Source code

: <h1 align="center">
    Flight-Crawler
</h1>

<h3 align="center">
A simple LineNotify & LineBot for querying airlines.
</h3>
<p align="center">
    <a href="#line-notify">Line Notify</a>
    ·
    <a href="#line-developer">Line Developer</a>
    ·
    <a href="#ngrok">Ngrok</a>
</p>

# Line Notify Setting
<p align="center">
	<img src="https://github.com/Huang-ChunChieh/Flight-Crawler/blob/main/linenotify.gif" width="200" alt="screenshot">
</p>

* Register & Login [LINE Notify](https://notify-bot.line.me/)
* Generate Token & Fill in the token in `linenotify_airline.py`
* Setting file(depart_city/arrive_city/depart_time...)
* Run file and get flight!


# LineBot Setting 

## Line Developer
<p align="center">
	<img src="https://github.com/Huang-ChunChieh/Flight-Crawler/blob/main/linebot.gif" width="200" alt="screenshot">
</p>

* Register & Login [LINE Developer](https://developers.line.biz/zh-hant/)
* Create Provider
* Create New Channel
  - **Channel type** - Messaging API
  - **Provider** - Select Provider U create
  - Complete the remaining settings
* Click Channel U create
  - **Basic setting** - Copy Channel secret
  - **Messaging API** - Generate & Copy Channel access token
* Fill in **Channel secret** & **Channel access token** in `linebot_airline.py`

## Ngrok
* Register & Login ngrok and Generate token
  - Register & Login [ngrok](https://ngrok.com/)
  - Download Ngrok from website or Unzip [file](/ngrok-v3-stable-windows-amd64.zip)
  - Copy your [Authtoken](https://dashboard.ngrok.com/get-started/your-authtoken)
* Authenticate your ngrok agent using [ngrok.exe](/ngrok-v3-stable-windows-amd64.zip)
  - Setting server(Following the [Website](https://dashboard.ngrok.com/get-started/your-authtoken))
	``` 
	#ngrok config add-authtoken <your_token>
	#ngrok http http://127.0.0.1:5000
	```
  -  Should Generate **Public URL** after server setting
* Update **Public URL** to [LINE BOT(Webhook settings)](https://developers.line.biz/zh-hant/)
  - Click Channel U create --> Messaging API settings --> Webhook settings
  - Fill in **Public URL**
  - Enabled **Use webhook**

* * *

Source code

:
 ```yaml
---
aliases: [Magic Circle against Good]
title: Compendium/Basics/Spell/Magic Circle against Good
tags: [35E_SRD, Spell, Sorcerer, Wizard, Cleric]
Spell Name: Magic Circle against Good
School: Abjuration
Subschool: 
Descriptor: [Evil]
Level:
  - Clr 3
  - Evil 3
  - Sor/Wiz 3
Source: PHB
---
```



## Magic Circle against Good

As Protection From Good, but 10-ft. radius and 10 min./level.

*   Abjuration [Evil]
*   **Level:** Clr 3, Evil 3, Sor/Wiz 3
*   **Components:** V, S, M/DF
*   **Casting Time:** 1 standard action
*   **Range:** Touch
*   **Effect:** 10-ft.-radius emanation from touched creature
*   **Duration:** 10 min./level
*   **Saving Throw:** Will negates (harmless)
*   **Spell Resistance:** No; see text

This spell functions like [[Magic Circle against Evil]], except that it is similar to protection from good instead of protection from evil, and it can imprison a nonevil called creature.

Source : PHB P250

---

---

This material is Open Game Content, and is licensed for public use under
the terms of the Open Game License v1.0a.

WHAT YOU WILL DO: From the data above, output exactly the lines between the one containing "## Line Developer" and the one containing "- Enabled **Use webhook**", counting both of them.

REPLY TO THE TASK:
## Line Developer
<p align="center">
	<img src="https://github.com/Huang-ChunChieh/Flight-Crawler/blob/main/linebot.gif" width="200" alt="screenshot">
</p>

* Register & Login [LINE Developer](https://developers.line.biz/zh-hant/)
* Create Provider
* Create New Channel
  - **Channel type** - Messaging API
  - **Provider** - Select Provider U create
  - Complete the remaining settings
* Click Channel U create
  - **Basic setting** - Copy Channel secret
  - **Messaging API** - Generate & Copy Channel access token
* Fill in **Channel secret** & **Channel access token** in `linebot_airline.py`

## Ngrok
* Register & Login ngrok and Generate token
  - Register & Login [ngrok](https://ngrok.com/)
  - Download Ngrok from website or Unzip [file](/ngrok-v3-stable-windows-amd64.zip)
  - Copy your [Authtoken](https://dashboard.ngrok.com/get-started/your-authtoken)
* Authenticate your ngrok agent using [ngrok.exe](/ngrok-v3-stable-windows-amd64.zip)
  - Setting server(Following the [Website](https://dashboard.ngrok.com/get-started/your-authtoken))
	``` 
	#ngrok config add-authtoken <your_token>
	#ngrok http http://127.0.0.1:5000
	```
  -  Should Generate **Public URL** after server setting
* Update **Public URL** to [LINE BOT(Webhook settings)](https://developers.line.biz/zh-hant/)
  - Click Channel U create --> Messaging API settings --> Webhook settings
  - Fill in **Public URL**
  - Enabled **Use webhook**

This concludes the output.